I noted yesterday that this NYTimes article, while provocative, was incomplete as posted. The complete version is now up: Guarding Privacy vs. Enforcing Copyrights [pdf]
The rights to protect privacy and to protect intellectual property started from very different doctrines, said Mike Godwin, a lawyer with Public Knowledge, a group that focuses on the many battlegrounds of the copyright wars. Copyright and patent rights, Mr. Godwin said, were enshrined in the Constitution, with provisions to ensure that the creators were paid for the fruits of their ideas and that the public had access to those ideas — a very delicate balancing act that is at the heart of a healthy marketplace of ideas. A constitutional right of privacy was divined only later, beginning with the theories of Louis D. Brandeis, who became a Supreme Court justice, and was drawn from ”penumbral” rights of freedom of speech and the feeling of security in one’s home, he said.
Privacy rights and intellectual property rights are also treated differently under the law, Mr. Godwin said. Copyrights protect only the specific expression of an idea or information, as in a song or a book. But in the right to privacy, the information itself — a Social Security number, the medications you buy — must be protected. ”That’s a very rare and fundamentally different right,” he said. ”These are two different bodies of law — the legal theories are different,” and different things are protected.
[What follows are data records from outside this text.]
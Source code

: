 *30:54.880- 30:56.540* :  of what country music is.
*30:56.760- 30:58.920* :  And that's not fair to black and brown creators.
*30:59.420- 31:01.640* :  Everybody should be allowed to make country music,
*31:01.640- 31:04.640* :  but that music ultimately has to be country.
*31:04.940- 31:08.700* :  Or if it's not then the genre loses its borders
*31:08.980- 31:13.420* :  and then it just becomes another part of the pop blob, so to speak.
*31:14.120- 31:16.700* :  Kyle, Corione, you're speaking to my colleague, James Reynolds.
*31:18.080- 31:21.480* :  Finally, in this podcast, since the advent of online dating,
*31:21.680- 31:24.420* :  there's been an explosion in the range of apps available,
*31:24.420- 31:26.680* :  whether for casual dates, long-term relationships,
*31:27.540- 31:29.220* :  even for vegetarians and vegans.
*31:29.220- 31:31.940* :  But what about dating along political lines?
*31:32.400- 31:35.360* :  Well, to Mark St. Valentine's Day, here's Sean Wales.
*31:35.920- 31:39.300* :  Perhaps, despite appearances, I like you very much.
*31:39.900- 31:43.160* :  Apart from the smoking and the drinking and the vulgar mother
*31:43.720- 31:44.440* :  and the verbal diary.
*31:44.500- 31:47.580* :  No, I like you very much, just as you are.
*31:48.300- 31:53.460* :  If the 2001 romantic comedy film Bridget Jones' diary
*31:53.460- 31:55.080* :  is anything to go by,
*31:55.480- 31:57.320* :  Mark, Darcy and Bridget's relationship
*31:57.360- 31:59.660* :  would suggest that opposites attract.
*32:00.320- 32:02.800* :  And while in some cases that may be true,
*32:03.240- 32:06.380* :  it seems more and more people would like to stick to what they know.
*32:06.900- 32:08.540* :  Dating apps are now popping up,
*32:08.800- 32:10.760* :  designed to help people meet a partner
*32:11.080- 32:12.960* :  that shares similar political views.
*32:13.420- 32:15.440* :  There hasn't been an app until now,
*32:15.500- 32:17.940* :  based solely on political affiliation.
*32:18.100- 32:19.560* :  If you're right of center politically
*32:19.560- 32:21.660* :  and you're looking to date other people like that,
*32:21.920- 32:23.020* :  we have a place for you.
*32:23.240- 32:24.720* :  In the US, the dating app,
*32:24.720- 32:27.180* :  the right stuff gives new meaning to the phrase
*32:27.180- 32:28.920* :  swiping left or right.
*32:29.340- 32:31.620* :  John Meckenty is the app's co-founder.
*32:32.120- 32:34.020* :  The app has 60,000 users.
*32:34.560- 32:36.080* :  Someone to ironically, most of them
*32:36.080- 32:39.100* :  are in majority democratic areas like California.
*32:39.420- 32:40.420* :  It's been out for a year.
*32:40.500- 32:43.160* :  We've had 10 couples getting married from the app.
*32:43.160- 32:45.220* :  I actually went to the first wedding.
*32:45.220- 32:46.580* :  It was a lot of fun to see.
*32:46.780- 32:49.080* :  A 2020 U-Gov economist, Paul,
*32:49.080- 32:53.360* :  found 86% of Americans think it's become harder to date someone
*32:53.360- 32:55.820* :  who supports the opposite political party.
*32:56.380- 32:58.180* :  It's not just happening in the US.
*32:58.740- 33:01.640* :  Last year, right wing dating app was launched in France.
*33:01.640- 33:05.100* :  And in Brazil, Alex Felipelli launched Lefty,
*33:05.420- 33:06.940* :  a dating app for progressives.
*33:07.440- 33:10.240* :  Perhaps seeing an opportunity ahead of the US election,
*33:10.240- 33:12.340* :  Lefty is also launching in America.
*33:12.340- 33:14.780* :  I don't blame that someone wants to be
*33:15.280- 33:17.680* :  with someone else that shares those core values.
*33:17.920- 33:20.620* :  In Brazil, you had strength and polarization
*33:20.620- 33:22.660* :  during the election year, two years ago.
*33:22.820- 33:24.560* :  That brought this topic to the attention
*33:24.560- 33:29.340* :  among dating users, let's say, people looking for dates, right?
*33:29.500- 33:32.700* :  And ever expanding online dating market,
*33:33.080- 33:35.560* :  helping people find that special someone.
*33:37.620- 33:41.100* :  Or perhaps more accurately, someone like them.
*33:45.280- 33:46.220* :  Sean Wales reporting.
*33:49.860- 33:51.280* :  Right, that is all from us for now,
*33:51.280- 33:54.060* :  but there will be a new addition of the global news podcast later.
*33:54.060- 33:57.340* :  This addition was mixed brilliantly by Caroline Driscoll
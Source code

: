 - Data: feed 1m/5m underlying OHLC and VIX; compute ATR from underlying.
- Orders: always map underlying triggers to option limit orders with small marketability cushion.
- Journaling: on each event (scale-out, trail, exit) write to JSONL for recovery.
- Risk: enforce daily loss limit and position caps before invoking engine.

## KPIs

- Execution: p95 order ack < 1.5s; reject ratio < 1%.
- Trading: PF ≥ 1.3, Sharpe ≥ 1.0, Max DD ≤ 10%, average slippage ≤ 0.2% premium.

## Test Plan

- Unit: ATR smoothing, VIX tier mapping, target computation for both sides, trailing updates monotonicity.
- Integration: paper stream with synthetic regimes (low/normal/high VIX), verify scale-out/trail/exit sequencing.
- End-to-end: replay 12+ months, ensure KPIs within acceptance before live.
That argument appeals to Jessica Litman, a professor at the Wayne State University law school in Detroit. She suggests that the comparison between privacy rights and property rights is the sort of thing that sounds good if you say it fast, but that breaks down under close scrutiny.
Ms. Litman looked askance at advocates who, during the 1990’s, in an attempt to get lawmakers to pay more attention to privacy, began talking about private information as a form of personal property. ”I am one of the people who, back then, said, ‘This is a terrible idea,”’ she said. Property law is largely intended, she said, to make it possible to sell property, not to keep it secure. The property framework does fit intellectual property, she said, because those rights help artists and their representatives ”trade their art for money.”